Lions and tigers, and bears, oh my. Oh yes, there are bears in Greenwich.
The Greenwich Conservation Commission has issued an alert on the Town of Greenwich website that "there have been a couple bear sightings in town this week."
The posting, dated Monday, May 14, is based upon "anecdotal reports. We want to make sure that people know we have black bears in Greenwich. Some people sent a couple e-mails and they didn’t have specifics," said Denise Savageau, Greenwich Conservation director.
Both Greenwich Police spokesman Lt. Kraid Gray and state Department of Energy and Environmental Protection spokesman Dwayne Gardner said neither of their agencies have received reports of bruins in Greenwich. Savageau said the Conservation Commission wanted to alert residents and provide tips on how to "live with bears" even though there isn't any concrete evidence to provide.
First Selectman Peter Tesei said residents in the northwest corner of Greenwich have reported seeing the beasts but he did not have first-hand knowledge of the sightings.
Savageau said that given the proliferation of the bear population in recent years, bears have become part of the Greenwich landscape, especially in the more rural backcountry area.
"We could have male bears that can travel 200 miles from where they were born or where they were denning for season," Savageau said. "We wouldn’t necessarily find them on Greenwich Avenue ... "
According to Audubon Greenwich's Jeff Cordulack, "It’s not a surprise, they occasionally venture into northern Greenwich and are natural part of the landscape in other parts of New York and Connecticut." He said the last confirmed bear sighting he's aware of involved a pair of cubs on Audubon Greenwich property last summer.
"It's part of nature. Live with it," Cordulack added.
Saveageau said male bears "are coming in for food. But they travel fast—they can be in and out of Greenwich in a day, just like the mountain lion that was in Greenwich and was killed in Milford (in June 2011). The only reason why they may stick around is they find something good in a dumpster."

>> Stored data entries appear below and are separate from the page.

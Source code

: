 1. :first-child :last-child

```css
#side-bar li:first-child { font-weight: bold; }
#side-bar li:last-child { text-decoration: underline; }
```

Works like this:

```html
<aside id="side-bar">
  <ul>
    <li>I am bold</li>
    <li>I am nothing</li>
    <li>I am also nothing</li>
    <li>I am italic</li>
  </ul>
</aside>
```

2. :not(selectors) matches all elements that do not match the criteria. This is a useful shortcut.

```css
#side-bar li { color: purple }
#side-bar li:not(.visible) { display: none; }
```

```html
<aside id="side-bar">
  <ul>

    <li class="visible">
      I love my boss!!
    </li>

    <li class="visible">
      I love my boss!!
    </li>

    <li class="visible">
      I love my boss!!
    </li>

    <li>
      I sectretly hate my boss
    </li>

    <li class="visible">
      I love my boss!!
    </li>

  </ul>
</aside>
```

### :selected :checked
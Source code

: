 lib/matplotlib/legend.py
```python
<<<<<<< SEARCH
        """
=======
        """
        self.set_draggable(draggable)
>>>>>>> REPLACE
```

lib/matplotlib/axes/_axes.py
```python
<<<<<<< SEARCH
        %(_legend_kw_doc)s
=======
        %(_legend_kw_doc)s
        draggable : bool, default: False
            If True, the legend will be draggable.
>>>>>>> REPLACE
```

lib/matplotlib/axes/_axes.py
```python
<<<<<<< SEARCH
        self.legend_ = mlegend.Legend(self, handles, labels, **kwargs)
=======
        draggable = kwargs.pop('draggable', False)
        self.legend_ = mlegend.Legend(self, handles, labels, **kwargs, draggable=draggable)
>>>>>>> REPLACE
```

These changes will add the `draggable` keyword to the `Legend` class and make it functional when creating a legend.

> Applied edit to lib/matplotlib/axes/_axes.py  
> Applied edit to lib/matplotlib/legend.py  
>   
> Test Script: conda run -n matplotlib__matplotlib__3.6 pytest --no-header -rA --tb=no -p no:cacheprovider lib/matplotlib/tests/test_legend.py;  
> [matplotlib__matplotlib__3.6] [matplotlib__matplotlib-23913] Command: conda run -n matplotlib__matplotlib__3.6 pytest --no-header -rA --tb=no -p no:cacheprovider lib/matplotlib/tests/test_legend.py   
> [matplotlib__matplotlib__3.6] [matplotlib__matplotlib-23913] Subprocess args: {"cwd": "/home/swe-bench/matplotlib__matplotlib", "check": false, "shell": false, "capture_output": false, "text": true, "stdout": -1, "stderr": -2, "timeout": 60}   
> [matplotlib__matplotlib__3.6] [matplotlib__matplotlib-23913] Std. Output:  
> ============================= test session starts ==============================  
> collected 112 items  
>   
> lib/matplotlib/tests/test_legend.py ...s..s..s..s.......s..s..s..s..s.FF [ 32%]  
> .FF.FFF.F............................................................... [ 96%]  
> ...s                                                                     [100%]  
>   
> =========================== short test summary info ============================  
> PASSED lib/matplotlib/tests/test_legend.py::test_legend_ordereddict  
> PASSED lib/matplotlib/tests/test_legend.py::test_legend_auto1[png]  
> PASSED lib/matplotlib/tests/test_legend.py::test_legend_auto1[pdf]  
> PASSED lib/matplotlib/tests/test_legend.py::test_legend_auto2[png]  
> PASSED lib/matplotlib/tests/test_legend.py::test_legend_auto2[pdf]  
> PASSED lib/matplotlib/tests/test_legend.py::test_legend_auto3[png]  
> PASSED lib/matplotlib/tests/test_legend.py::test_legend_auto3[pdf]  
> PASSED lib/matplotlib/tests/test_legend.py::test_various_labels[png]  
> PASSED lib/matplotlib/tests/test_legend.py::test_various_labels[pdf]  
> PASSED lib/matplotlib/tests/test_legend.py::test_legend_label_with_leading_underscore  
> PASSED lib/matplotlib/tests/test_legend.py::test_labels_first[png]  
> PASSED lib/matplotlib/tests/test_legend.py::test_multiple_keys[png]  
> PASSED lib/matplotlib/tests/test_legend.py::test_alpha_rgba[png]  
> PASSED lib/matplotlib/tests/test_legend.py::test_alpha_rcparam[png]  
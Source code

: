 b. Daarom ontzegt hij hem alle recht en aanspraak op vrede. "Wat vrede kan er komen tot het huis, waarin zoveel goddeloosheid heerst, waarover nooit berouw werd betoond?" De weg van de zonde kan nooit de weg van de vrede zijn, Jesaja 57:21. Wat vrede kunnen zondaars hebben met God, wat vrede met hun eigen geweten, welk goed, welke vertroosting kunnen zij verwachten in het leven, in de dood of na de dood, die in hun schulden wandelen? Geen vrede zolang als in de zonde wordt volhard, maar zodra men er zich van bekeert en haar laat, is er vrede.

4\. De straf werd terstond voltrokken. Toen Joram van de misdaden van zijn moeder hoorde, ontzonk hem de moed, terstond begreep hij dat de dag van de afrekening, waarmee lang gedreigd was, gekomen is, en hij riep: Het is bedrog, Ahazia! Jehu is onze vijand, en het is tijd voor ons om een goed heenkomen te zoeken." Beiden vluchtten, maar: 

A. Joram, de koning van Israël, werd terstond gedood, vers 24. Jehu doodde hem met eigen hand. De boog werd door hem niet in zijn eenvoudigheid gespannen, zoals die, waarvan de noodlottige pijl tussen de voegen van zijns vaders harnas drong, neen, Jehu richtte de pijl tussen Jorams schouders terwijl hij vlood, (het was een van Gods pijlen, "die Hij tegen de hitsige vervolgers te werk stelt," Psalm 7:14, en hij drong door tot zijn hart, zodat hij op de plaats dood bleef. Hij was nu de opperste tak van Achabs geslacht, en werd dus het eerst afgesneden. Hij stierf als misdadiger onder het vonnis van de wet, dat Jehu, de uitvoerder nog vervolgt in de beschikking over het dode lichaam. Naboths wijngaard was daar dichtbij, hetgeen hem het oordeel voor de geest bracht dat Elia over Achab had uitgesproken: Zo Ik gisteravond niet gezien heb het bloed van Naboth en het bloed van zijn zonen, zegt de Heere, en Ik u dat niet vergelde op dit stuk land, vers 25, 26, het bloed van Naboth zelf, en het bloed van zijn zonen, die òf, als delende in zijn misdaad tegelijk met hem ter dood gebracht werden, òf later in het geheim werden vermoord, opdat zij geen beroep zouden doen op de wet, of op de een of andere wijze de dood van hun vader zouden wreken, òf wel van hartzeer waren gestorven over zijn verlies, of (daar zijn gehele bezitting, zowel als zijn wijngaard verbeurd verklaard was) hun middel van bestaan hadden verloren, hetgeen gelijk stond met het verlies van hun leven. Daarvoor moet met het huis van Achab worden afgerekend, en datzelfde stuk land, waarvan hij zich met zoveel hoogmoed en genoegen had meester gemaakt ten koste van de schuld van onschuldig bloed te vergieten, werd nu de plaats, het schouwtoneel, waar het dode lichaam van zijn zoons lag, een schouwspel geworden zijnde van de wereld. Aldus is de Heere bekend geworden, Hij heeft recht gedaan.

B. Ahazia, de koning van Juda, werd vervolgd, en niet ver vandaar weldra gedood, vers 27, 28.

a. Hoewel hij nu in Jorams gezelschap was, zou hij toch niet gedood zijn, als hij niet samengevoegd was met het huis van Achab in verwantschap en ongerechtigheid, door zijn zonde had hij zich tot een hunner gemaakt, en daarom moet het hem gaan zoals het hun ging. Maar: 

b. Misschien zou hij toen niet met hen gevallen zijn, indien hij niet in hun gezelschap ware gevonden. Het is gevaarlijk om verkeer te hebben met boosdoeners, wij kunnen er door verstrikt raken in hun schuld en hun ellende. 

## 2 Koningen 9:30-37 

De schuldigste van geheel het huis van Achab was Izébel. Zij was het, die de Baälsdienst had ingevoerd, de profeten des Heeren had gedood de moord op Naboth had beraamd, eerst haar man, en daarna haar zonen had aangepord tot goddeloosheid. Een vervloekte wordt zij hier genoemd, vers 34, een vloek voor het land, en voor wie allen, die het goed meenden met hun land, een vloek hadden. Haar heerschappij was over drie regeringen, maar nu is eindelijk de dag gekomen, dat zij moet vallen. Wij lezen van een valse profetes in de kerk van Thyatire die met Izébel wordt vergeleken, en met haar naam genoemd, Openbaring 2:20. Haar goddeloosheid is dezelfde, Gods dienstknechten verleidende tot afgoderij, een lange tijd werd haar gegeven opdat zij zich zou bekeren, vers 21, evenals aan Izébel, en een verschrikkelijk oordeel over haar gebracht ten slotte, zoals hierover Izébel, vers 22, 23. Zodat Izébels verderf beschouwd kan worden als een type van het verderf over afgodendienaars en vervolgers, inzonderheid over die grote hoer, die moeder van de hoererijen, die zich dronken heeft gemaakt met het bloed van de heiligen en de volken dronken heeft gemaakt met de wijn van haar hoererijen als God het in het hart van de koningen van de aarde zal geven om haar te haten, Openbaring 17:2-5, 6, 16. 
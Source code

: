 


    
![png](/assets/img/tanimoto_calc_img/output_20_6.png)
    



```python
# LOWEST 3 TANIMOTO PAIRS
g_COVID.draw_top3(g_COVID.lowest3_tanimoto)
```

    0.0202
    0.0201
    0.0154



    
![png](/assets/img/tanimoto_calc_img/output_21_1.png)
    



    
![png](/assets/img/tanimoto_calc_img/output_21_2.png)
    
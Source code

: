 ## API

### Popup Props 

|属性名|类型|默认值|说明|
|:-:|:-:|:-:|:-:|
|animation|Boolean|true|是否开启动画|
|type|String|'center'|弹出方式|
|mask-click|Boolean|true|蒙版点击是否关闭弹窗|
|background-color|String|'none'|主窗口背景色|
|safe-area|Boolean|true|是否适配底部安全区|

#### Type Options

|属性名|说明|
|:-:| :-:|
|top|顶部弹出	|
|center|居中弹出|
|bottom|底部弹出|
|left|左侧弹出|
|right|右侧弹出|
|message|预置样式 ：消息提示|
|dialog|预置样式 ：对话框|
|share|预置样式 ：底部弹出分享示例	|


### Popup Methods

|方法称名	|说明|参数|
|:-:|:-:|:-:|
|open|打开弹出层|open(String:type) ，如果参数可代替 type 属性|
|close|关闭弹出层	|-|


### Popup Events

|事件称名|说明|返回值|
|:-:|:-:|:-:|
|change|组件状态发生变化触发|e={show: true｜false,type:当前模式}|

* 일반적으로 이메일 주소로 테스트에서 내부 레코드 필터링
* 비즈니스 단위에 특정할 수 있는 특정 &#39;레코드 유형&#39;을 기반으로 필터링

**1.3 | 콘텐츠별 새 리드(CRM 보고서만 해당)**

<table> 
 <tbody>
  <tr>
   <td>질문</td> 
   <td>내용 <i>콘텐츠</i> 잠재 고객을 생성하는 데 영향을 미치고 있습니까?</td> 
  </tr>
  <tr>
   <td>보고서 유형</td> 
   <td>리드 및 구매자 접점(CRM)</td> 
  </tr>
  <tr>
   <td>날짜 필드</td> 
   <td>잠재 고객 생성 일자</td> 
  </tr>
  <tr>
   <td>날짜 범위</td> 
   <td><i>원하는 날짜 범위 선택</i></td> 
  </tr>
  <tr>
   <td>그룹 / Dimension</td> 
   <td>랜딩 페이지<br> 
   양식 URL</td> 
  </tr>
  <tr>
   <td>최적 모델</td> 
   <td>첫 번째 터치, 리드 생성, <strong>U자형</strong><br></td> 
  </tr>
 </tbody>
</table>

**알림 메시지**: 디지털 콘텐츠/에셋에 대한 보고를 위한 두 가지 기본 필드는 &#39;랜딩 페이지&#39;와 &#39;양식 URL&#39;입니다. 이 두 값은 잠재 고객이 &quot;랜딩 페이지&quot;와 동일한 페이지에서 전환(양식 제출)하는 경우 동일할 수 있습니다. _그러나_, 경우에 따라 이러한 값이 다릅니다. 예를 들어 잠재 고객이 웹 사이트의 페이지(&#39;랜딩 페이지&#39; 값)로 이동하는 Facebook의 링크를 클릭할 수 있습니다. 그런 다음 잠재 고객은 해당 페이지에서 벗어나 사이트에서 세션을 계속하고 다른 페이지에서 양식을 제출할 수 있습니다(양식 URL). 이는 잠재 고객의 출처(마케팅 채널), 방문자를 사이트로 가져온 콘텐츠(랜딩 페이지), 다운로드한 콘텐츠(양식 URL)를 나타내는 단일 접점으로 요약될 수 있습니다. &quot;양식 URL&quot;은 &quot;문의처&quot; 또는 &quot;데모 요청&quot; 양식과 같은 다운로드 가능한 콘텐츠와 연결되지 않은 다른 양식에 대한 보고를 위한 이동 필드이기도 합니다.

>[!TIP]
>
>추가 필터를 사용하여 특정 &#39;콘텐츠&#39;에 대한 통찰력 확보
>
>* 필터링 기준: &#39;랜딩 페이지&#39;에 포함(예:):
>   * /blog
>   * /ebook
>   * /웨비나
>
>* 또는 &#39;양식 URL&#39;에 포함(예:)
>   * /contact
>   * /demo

Savageau urged residents to read the fact sheet the Greenwich Conservation Commission posted on www.greenwichct.org homepage and in a PDF document at right. "What is mostly seen are males. If it's a mother with cubs be very careful, you want to get out of the area. Males are looking for food and probably are just as afraid of you as you are of them." A mother bear with cubs, is very protective and likely to attack.
Cordulack said residents should make sure their garbage cans are secure and should refrain from using bird seed in feeders.
was arrested on May 14 after he shot and killed a 450-pound black bear rummaging for food in his garage and backyard. He was charged with illegally killing a black bear — a misdemeanor — and criminal possession of a firearm — a felony.
Any sightings should be reported to the CT DEEP and the town's conservation commission. Procedures for reporting sightings are included in the PDF at right.
Gray said police only would become involved if humans were threatened by a bear. "If it's walking through your backyard and eating berries or your birdseed—it's wildlife, leave it alone," Gray said.
Editor's note: this story has been updated to include the charges filed against the Burlington man who shot the bear.